North Korea test-fired a barrage of short-range missiles on Friday, the communist nation’s latest apparent angry response to the new South Korean government’s tougher stance on Pyongyang.
The launches came as the North issued a stern rebuke to Washington over an impasse at nuclear disarmament talks, warning that the US attitude could “gravely” affect the continuing disablement of Pyongyang’s atomic facilities.
"The missile tests were part of routine training," South Korean presidential spokesman Lee Dong-kwan said, declining to give further details on the type of rockets fired.

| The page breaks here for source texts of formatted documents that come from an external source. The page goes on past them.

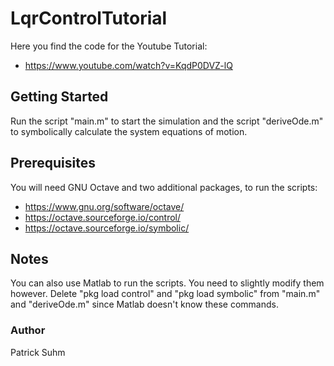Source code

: # LqrControlTutorial
Here you find the code for the Youtube Tutorial: 
- https://www.youtube.com/watch?v=KqdP0DVZ-lQ

## Getting Started
Run the script "main.m" to start the simulation and the script "deriveOde.m" to symbolically calculate the system equations of motion.

## Prerequisites
You will need GNU Octave and two additional packages, to run the scripts:
- https://www.gnu.org/software/octave/
- https://octave.sourceforge.io/control/
- https://octave.sourceforge.io/symbolic/

## Notes
You can also use Matlab to run the scripts. You need to slightly modify them however. Delete "pkg load control" and "pkg load symbolic" from "main.m" and "deriveOde.m" since Matlab doesn't know these commands.

### Author
Patrick Suhm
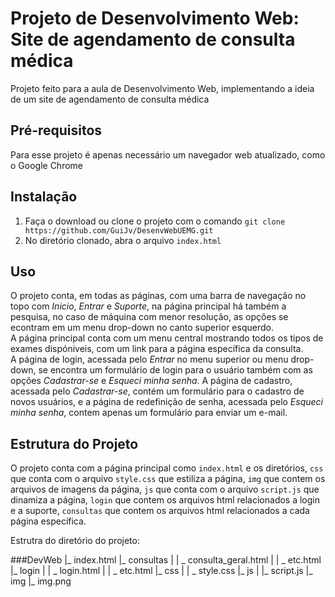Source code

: # Projeto de Desenvolvimento Web: Site de agendamento de consulta médica

Projeto feito para a aula de Desenvolvimento Web, implementando a ideia de um site de agendamento de consulta médica

## Pré-requisitos

Para esse projeto é apenas necessário um navegador web atualizado, como o Google Chrome

## Instalação

1. Faça o download ou clone o projeto com o comando `git clone https://github.com/GuiJv/DesenvWebUEMG.git`
2. No diretório clonado, abra o arquivo `index.html`

## Uso

O projeto conta, em todas as páginas, com uma barra de navegação no topo com *Inicio*, *Entrar* e *Suporte*, na página principal há também a pesquisa, no caso de máquina com menor resolução, as opções se econtram em um menu drop-down no canto superior esquerdo.   
A página principal conta com um menu central mostrando todos os tipos de exames dispóniveis, com um link para a página específica da consulta.  
A página de login, acessada pelo *Entrar* no menu superior ou menu drop-down, se encontra um formulário de login para o usuário também com as opções *Cadastrar-se* e *Esqueci minha senha*.
A página de cadastro, acessada pelo *Cadastrar-se*, contém um formulário para o cadastro de novos usuários, e a página de redefinição de senha, acessada pelo *Esqueci minha senha*, contem apenas um formulário para enviar um e-mail.   

## Estrutura do Projeto

O projeto conta com a página principal como `index.html` e os diretórios, `css` que conta com o arquivo `style.css` que estiliza a página, `img` que contem os arquivos
de imagens da página, `js` que conta com o arquivo `script.js` que dinamiza a página, `login` que contem os arquivos html relacionados a login e a suporte, `consultas` que contem os arquivos html relacionados a cada página específica.

Estrutra do diretório do projeto:

###DevWeb
|_ index.html
|_ consultas
| | _ consulta_geral.html
| | _ etc.html
|_ login
| | _ login.html
| | _ etc.html
|_ css
| | _ style.css
|_ js
| |_ script.js
|_ img
  |_ img.png

  
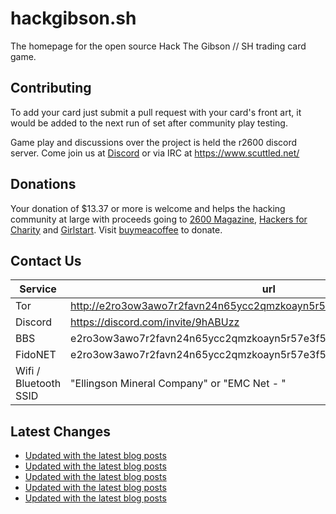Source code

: # hackgibson.sh
The homepage for the open source Hack The Gibson // SH trading card game.


## Contributing

To add your card just submit a pull request with your card's front art, it would be added to the next run of set after community play testing.

Game play and discussions over the project is held the r2600 discord server. Come join us at [Discord](https://discord.com/invite/9hABUzz) or via IRC at https://www.scuttled.net/


## Donations

Your donation of $13.37 or more is welcome and helps the hacking community at large with proceeds going to [2600 Magazine](https://2600.com/), [Hackers for Charity](https://hackersforcharity.org) and [Girlstart](https://girlstart.org).  Visit [buymeacoffee](https://www.buymeacoffee.com/hackgibson.sh) to donate.


## Contact Us

Service | url
-|-
Tor | http://e2ro3ow3awo7r2favn24n65ycc2qmzkoayn5r57e3f56nvjwdcgg32ad.onion
Discord | https://discord.com/invite/9hABUzz
BBS | e2ro3ow3awo7r2favn24n65ycc2qmzkoayn5r57e3f56nvjwdcgg32ad.onion:23
FidoNET | e2ro3ow3awo7r2favn24n65ycc2qmzkoayn5r57e3f56nvjwdcgg32ad.onion:24554
Wifi / Bluetooth SSID | "Ellingson Mineral Company" or "EMC Net - <fidonet address>"

## Latest Changes
<!-- BLOG-POST-LIST:START -->
- [Updated with the latest blog posts](https://github.com/DFW2600/hackgibson.sh/commit/cb15d04d2f4cf3511d29965c4cbe9b432fbc05bf)
- [Updated with the latest blog posts](https://github.com/DFW2600/hackgibson.sh/commit/c6ee06b620309e9498b31b2ab036b21845f42a92)
- [Updated with the latest blog posts](https://github.com/DFW2600/hackgibson.sh/commit/a6bf0ac8bb097bcb1fcea8208ee20fa9cc2bb698)
- [Updated with the latest blog posts](https://github.com/DFW2600/hackgibson.sh/commit/9d5fcef5f060f5895e8eb905fb1b46d54fc0d218)
- [Updated with the latest blog posts](https://github.com/DFW2600/hackgibson.sh/commit/adad20d23e09f4f6718bfcbe2175b386226542c9)
<!-- BLOG-POST-LIST:END -->
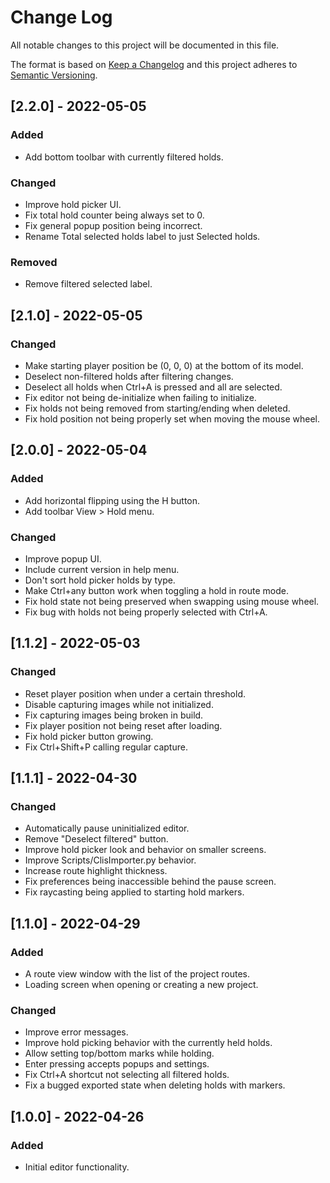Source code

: # Change Log
All notable changes to this project will be documented in this file.

The format is based on [Keep a Changelog](http://keepachangelog.com/)
and this project adheres to [Semantic Versioning](http://semver.org/).


## [2.2.0] - 2022-05-05

### Added
- Add bottom toolbar with currently filtered holds.

### Changed
- Improve hold picker UI.
- Fix total hold counter being always set to 0.
- Fix general popup position being incorrect.
- Rename Total selected holds label to just Selected holds.

### Removed
- Remove filtered selected label.


## [2.1.0] - 2022-05-05

### Changed
- Make starting player position be (0, 0, 0) at the bottom of its model.
- Deselect non-filtered holds after filtering changes.
- Deselect all holds when Ctrl+A is pressed and all are selected.
- Fix editor not being de-initialize when failing to initialize.
- Fix holds not being removed from starting/ending when deleted.
- Fix hold position not being properly set when moving the mouse wheel.


## [2.0.0] - 2022-05-04

### Added
- Add horizontal flipping using the H button.
- Add toolbar View > Hold menu.

### Changed
- Improve popup UI.
- Include current version in help menu.
- Don't sort hold picker holds by type.
- Make Ctrl+any button work when toggling a hold in route mode.
- Fix hold state not being preserved when swapping using mouse wheel.
- Fix bug with holds not being properly selected with Ctrl+A.


## [1.1.2] - 2022-05-03

### Changed
- Reset player position when under a certain threshold.
- Disable capturing images while not initialized.
- Fix capturing images being broken in build.
- Fix player position not being reset after loading.
- Fix hold picker button growing.
- Fix Ctrl+Shift+P calling regular capture.


## [1.1.1] - 2022-04-30

### Changed
- Automatically pause uninitialized editor.
- Remove "Deselect filtered" button.
- Improve hold picker look and behavior on smaller screens.
- Improve Scripts/ClisImporter.py behavior.
- Increase route highlight thickness.
- Fix preferences being inaccessible behind the pause screen.
- Fix raycasting being applied to starting hold markers.


## [1.1.0] - 2022-04-29

### Added
- A route view window with the list of the project routes.
- Loading screen when opening or creating a new project.

### Changed
- Improve error messages.
- Improve hold picking behavior with the currently held holds.
- Allow setting top/bottom marks while holding.
- Enter pressing accepts popups and settings.
- Fix Ctrl+A shortcut not selecting all filtered holds.
- Fix a bugged exported state when deleting holds with markers.


## [1.0.0] - 2022-04-26

### Added
- Initial editor functionality.
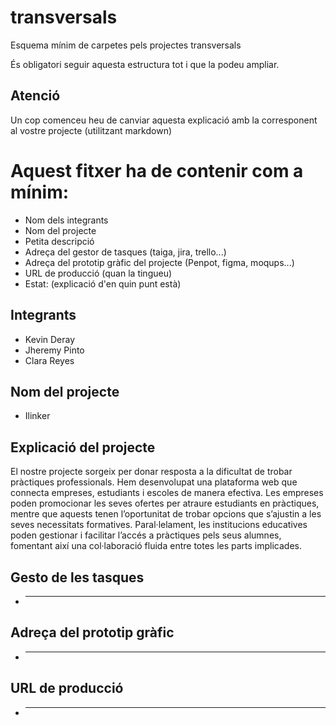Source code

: # transversals
Esquema mínim de carpetes pels projectes transversals

És obligatori seguir aquesta estructura tot i que la podeu ampliar.

## Atenció
Un cop comenceu heu de canviar aquesta explicació amb la corresponent al vostre projecte (utilitzant markdown)

# Aquest fitxer ha de contenir com a mínim:
 * Nom dels integrants
 * Nom del projecte
 * Petita descripció
 * Adreça del gestor de tasques (taiga, jira, trello...)
 * Adreça del prototip gràfic del projecte (Penpot, figma, moqups...)
 * URL de producció (quan la tingueu)
 * Estat: (explicació d'en quin punt està)

## Integrants 
* Kevin Deray
* Jheremy Pinto
* Clara Reyes

## Nom del projecte
* Ilinker

## Explicació del projecte
El nostre projecte sorgeix per donar resposta a la dificultat de trobar pràctiques professionals. Hem desenvolupat una plataforma web que connecta empreses, estudiants i escoles de manera efectiva. Les empreses poden promocionar les seves ofertes per atraure estudiants en pràctiques, mentre que aquests tenen l’oportunitat de trobar opcions que s’ajustin a les seves necessitats formatives. Paral·lelament, les institucions educatives poden gestionar i facilitar l’accés a pràctiques pels seus alumnes, fomentant així una col·laboració fluida entre totes les parts implicades.

## Gesto de les tasques
* ------------

## Adreça del prototip gràfic
* --------

## URL de producció 
* ------------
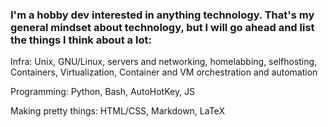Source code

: ### I'm a hobby dev interested in anything technology. That's my general mindset about technology, but I will go ahead and list the things I think about a lot:

Infra:
Unix, GNU/Linux, servers and networking, homelabbing, selfhosting, Containers, Virtualization, Container and VM orchestration and automation

Programming:
Python, Bash, AutoHotKey, JS

Making pretty things:
HTML/CSS, Markdown, LaTeX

He told reporters Seoul was “closely monitoring the situation”. “I believe North Korea would also not want a strain in inter-Korean relations,” Lee said.
South Korea’s Yonhap news agency said that North Korea launched three ship-to-ship missiles at around 10.30am, citing unidentified government officials.
South Korea’s defence ministry said that it would not be commenting on the launches, which came a day after Seoul withdrew officials from a joint industrial zone with North Korea at Pyongyang’s request. That move was prompted by the North’s anger over South Korean statements that any expansion of the project in the border city of Kaesong would only happen if the North resolved the international standoff over its nuclear weapons.
South Korean President Lee Myung-bak, a conservative who took office last month, had said that he would take a harder policy line on the North — a change from a decade of liberal Seoul governments who avoided confrontation to maintain a “sunshine policy” of engagement.
South Korea also voted on Thursday in favour of a resolution at the UN Human Rights Council that condemned human rights abuses in North Korea. The North rejects such allegations and argues they are part of US-led efforts to overthrow the regime.